A couple of years ago, I posted the tribute below to celebrate May Day – or International Workers Day – and writer Richard Durham.  Since this information is still relevant today, here’s a reboot of that tribute.  Enjoy the day and this significant spring month!

Each year around the world, May Day (also known as International Workers Day) or May 1st, is celebrated as a day to honor workers and spring. During his lifetime (1917-1984), Richard Durham surely made time to herald the day.  He was committed to and involved in labor unions that championed the rights of working men and women.

During the 1950s, one of Durham’s most significant associations was with the Chicago-based United Packinghouse Workers of America (UPWA). Considered to be one of city’s more progressive unions, the UPWA fought to protect the rights of the thousands of people who toiled in the industries that produced meat and its byproducts.

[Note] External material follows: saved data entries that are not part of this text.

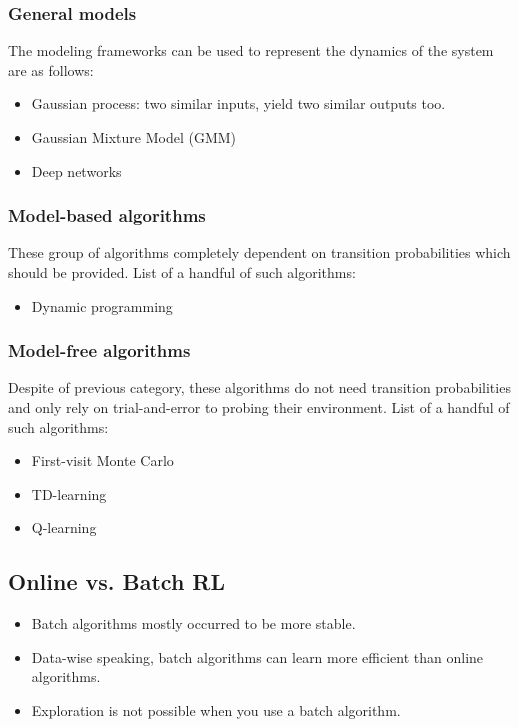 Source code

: \documentclass[letterpaper,12pt]{article}
\begin{document}
\subsubsection{General models}
The modeling frameworks can be used to represent the dynamics of the system are as follows:
\begin{itemize}
    \item Gaussian process: two similar inputs, yield two similar outputs too.
    \item Gaussian Mixture Model (GMM)
    \item Deep networks
\end{itemize}

\subsubsection{Model-based algorithms}
These group of algorithms completely dependent on transition probabilities which should be provided. List of a handful of such algorithms:
\begin{itemize}
    \item Dynamic programming
\end{itemize}

\subsubsection{Model-free algorithms}
Despite of previous category, these algorithms do not need transition probabilities and only rely on trial-and-error to probing their environment. List of a handful of such algorithms:
\begin{itemize}
    \item First-visit Monte Carlo
    \item TD-learning
    \item Q-learning
\end{itemize}

\subsection{Online vs. Batch RL}
\begin{itemize}
    \item Batch algorithms mostly occurred to be more stable.
    \item Data-wise speaking, batch algorithms can learn more efficient than online algorithms.
    \item Exploration is not possible when you use a batch algorithm.
\end{itemize}
\end{document}
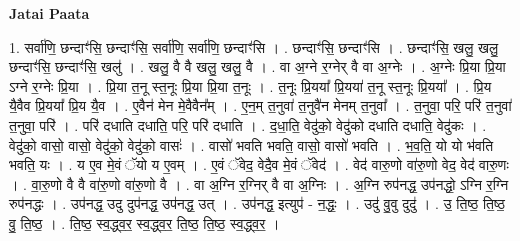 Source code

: \documentclass[17pt]{extarticle}
\begin{document}
\textbf{Jatai Paata} \newline

1. सर्वा॑णि॒ छन्दाꣳ॑सि॒ छन्दाꣳ॑सि॒ सर्वा॑णि॒ सर्वा॑णि॒ छन्दाꣳ॑सि । . छन्दाꣳ॑सि॒ छन्दाꣳ॑सि । . छन्दाꣳ॑सि॒ खलु॒ खलु॒ छन्दाꣳ॑सि॒ छन्दाꣳ॑सि॒ खलु॑ । . खलु॒ वै वै खलु॒ खलु॒ वै । . वा अ॒ग्ने र॒ग्नेर् वै वा अ॒ग्नेः । . अ॒ग्नेः प्रि॒या प्रि॒या ऽग्ने र॒ग्नेः प्रि॒या । . प्रि॒या त॒नू स्त॒नूः प्रि॒या प्रि॒या त॒नूः । . त॒नूः प्रि॒यया᳚ प्रि॒यया॑ त॒नू स्त॒नूः प्रि॒यया᳚ । . प्रि॒य यै॒वैव प्रि॒यया᳚ प्रि॒य यै॒व । . ए॒वैन॑ मेन मे॒वैवैन᳚म् । . ए॒न॒म् त॒नुवा॑ त॒नुवै॑न मेनम् त॒नुवा᳚ । . त॒नुवा॒ परि॒ परि॑ त॒नुवा॑ त॒नुवा॒ परि॑ । . परि॑ दधाति दधाति॒ परि॒ परि॑ दधाति । . द॒धा॒ति॒ वेदु॑को॒ वेदु॑को दधाति दधाति॒ वेदु॑कः । . वेदु॑को॒ वासो॒ वासो॒ वेदु॑को॒ वेदु॑को॒ वासः॑ । . वासो॑ भवति भवति॒ वासो॒ वासो॑ भवति । . भ॒व॒ति॒ यो यो भ॑वति भवति॒ यः । . य ए॒व मे॒वं ॅयो य ए॒वम् । . ए॒वं ॅवेद॒ वेदै॒व मे॒वं ॅवेद॑ । . वेद॑ वारु॒णो वा॑रु॒णो वेद॒ वेद॑ वारु॒णः । . वा॒रु॒णो वै वै वा॑रु॒णो वा॑रु॒णो वै । . वा अ॒ग्नि र॒ग्निर् वै वा अ॒ग्निः । . अ॒ग्नि रुप॑नद्ध॒ उप॑नद्धो॒ ऽग्नि र॒ग्नि रुप॑नद्धः । . उप॑नद्ध॒ उदु दुप॑नद्ध॒ उप॑नद्ध॒ उत् । . उप॑नद्ध॒ इत्युप॑ - न॒द्धः॒ । . उदु॑ वु॒वु दुदु॑ । . उ॒ ति॒ष्ठ॒ ति॒ष्ठ॒ वु॒ ति॒ष्ठ॒ । . ति॒ष्ठ॒ स्व॒द्ध्व॒र॒ स्व॒द्ध्व॒र॒ ति॒ष्ठ॒ ति॒ष्ठ॒ स्व॒द्ध्व॒र॒ । \newline
\end{document}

imagesUndoubtedly, Durham appreciated the union’s logo. A black and a white hand clasped in a handshake went along with the UPWA’s slogan, “Negro and White, Unite and Fight!”

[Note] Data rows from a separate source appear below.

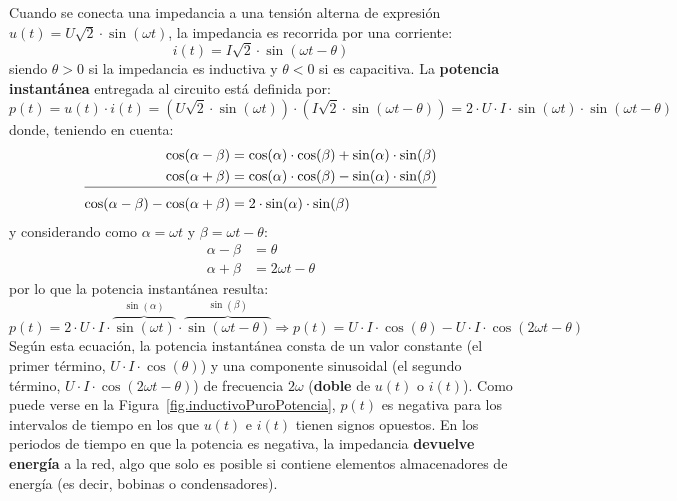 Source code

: \documentclass[11pt]{book} %
\begin{document}
	Cuando se conecta una impedancia a una tensión alterna de expresión $u(t) = U\sqrt{2} \cdot\sin (\omega t)$, la impedancia es recorrida por una corriente:
	\begin{equation*}
		i(t) = I\sqrt{2} \cdot \sin (\omega t -\theta)
	\end{equation*}
	siendo $\theta>0$ si la impedancia es inductiva y $\theta<0$ si es capacitiva. La \textbf{potencia instantánea} entregada al circuito está definida por:
	\begin{equation*}
		p(t)=u(t)\cdot i(t)=\left(U\sqrt{2}\cdot \sin (\omega t) \right)\cdot \left(I\sqrt{2} \cdot \sin (\omega t -\theta)\right)=2\cdot U\cdot I\cdot \sin(\omega t)\cdot\sin(\omega t-\theta)
	\end{equation*}
	donde, teniendo en cuenta:
	\begin{align*}
		\cos(\alpha-\beta)&=\cos(\alpha)\cdot\cos(\beta)+\sin(\alpha)\cdot\sin(\beta)\\
		\cos(\alpha+\beta)&=\cos(\alpha)\cdot\cos(\beta)-\sin(\alpha)\cdot\sin(\beta)\\[-10pt]
		\cline{1-2}
		\cos(\alpha-\beta)-\cos(\alpha+\beta)&=2\cdot\sin(\alpha)\cdot\sin(\beta)%
	\end{align*}
	y considerando como $\alpha=\omega t$ y $\beta=\omega t-\theta$:
	\begin{align*}
		\alpha-\beta&=\theta\\
		\alpha +\beta&=2\omega t-\theta
	\end{align*}
	por lo que la potencia instantánea resulta:
	\begin{equation}\label{eq.pot_inst}
		p(t)=2\cdot U\cdot I\cdot \overbrace{\sin(\omega t)}^{\sin(\alpha)}\cdot\overbrace{\sin(\omega t-\theta)}^{\sin(\beta)}\Rightarrow \boxed{p(t)
			=U\cdot I \cdot \cos(\theta)-U\cdot I \cdot\cos(2\omega t-\theta)}
	\end{equation}
	Según esta ecuación, la potencia instantánea consta de un {valor constante} (el primer término, $U\cdot I\cdot \cos(\theta)$) y una componente sinusoidal (el segundo término, $U\cdot I\cdot \cos(2 \omega t-\theta)$) de frecuencia $2\omega$ (\textbf{doble} de $u(t)$ o $i(t)$). Como puede verse en la Figura~\ref{fig.inductivoPuroPotencia}, $p(t)$ es negativa para los intervalos de tiempo en los que $u(t)$ e $i(t)$ tienen signos opuestos. En los periodos de tiempo en que la potencia es negativa, la impedancia \textbf{devuelve energía} a la red, algo que solo es posible si contiene elementos almacenadores de energía (es decir, bobinas o condensadores). 
	
\end{document}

And there was plenty to fight about regarding working conditions in meatpacking plants. The plants’ slaughter assembly lines, for example, were dangerous, blood-soaked environments. Some meatpacking companies didn’t provide insurance to protect injured employees, and workers on some fast-moving assembly lines were treated like prisoners.

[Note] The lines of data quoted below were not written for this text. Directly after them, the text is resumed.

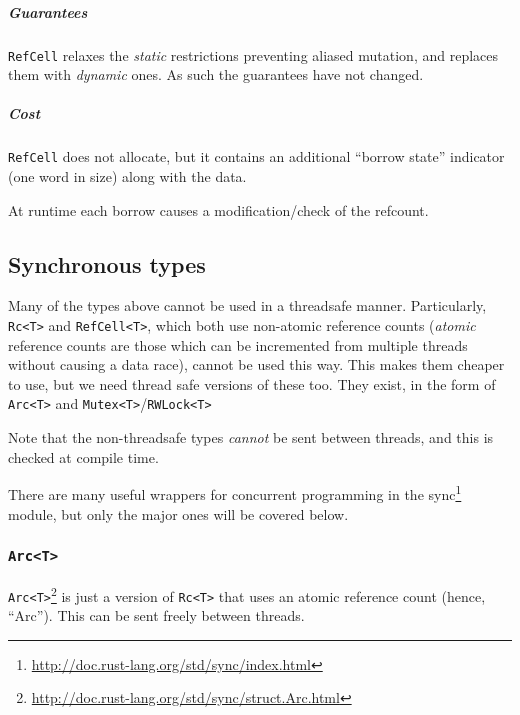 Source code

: \documentclass[a4paper,]{book}
\renewcommand{\href}[2]{#2\footnote{\url{#1}}}
\let\oldsubparagraph\subparagraph
\renewcommand{\subparagraph}[1]{\oldsubparagraph{#1}\mbox{}}
\begin{document}
\subparagraph{Guarantees}\label{guarantees-2}

\texttt{RefCell} relaxes the \emph{static} restrictions preventing
aliased mutation, and replaces them with \emph{dynamic} ones. As such
the guarantees have not changed.

\subparagraph{Cost}\label{cost-2}

\texttt{RefCell} does not allocate, but it contains an additional
``borrow state'' indicator (one word in size) along with the data.

At runtime each borrow causes a modification/check of the refcount.

\subsection{Synchronous types}\label{synchronous-types}

Many of the types above cannot be used in a threadsafe manner.
Particularly, \texttt{Rc\textless{}T\textgreater{}} and
\texttt{RefCell\textless{}T\textgreater{}}, which both use non-atomic
reference counts (\emph{atomic} reference counts are those which can be
incremented from multiple threads without causing a data race), cannot
be used this way. This makes them cheaper to use, but we need thread
safe versions of these too. They exist, in the form of
\texttt{Arc\textless{}T\textgreater{}} and
\texttt{Mutex\textless{}T\textgreater{}}/\texttt{RWLock\textless{}T\textgreater{}}

Note that the non-threadsafe types \emph{cannot} be sent between
threads, and this is checked at compile time.

There are many useful wrappers for concurrent programming in the
\href{http://doc.rust-lang.org/std/sync/index.html}{sync} module, but
only the major ones will be covered below.

\subsubsection{\texorpdfstring{\texttt{Arc\textless{}T\textgreater{}}}{Arc\textless{}T\textgreater{}}}\label{arct}

\href{http://doc.rust-lang.org/std/sync/struct.Arc.html}{\texttt{Arc\textless{}T\textgreater{}}}
is just a version of \texttt{Rc\textless{}T\textgreater{}} that uses an
atomic reference count (hence, ``Arc''). This can be sent freely between
threads.
\end{document}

In 1952, Durham landed a contract with the union. The organization needed a writer who could translate studies, conducted by Fisk University scholars, about the UPWA’s antidiscrimination activities into a digestible brochure for the rank and file.

Durham eventually produced a twenty-one-page brochure titled Action against Jim Crow: UPWA’s Fight for Equal Rights. The brochure married photos of union members with Durham’s attention-grabbing writing:

At daybreak on November 30, 1950, a young Negro mother left her three children with their grandmother and hurried out into the cold Chicago dawn to catch a street-car.

She was Mrs. Pauline Wilson and she needed a job.

She was an experienced packinghouse worker and she knew they were hiring at Swift and Company.

Swift—like the Wilson, Armour, and Cudahy companies—operated America’s largest meat processing plants. Durham went on to write:

At 7 a.m. [Mrs. Wilson] was rushing unnoticed down the crowded, cobblestone streets of the world’s biggest packing center, and at 7:30 a.m. she was inside the employment office of the biggest packer.

It was the third anxious morning she had raced to be among the first to apply.

“Oh-h-h-h you’re just a little bit too late,” one of the clerks shook a sad head. “We’re not hiring anymore women. Just men.”

Durham then introduced Ruth Merson, a white job seeker who rushed down the same cobblestone streets to the same company on that same November morning. Yet Merson was directed to a back office and hired with every other white woman who applied that day.

Swift foreman Bill Cummings encouraged Merson to send her friends because he thought she “looked like a good worker.” Durham conceded, “He was right. She was even better than he thought. He had hired a field representative of UPWA on assignment for its Anti-Discrimination Department, a symbol of the Negro and white unity which has made the UPWA-CIO, the most important packinghouse union in the world.”

An arbitrator eventually ruled that Mrs. Wilson and twelve other black women “were entitled to reach into Mr. Swift’s pockets for $2,600 in back pay,” Durham wrote. Additionally, Swift had to hire those women with a year’s worth of seniority.

Richard Durham continued working with the UPWA, helping the union organize its workers to support various civil rights struggles – including Dr. Martin Luther King Jr. and the Montgomery Bus Boycott.

So whatever work you are passionate about and engaged in, have a productive month!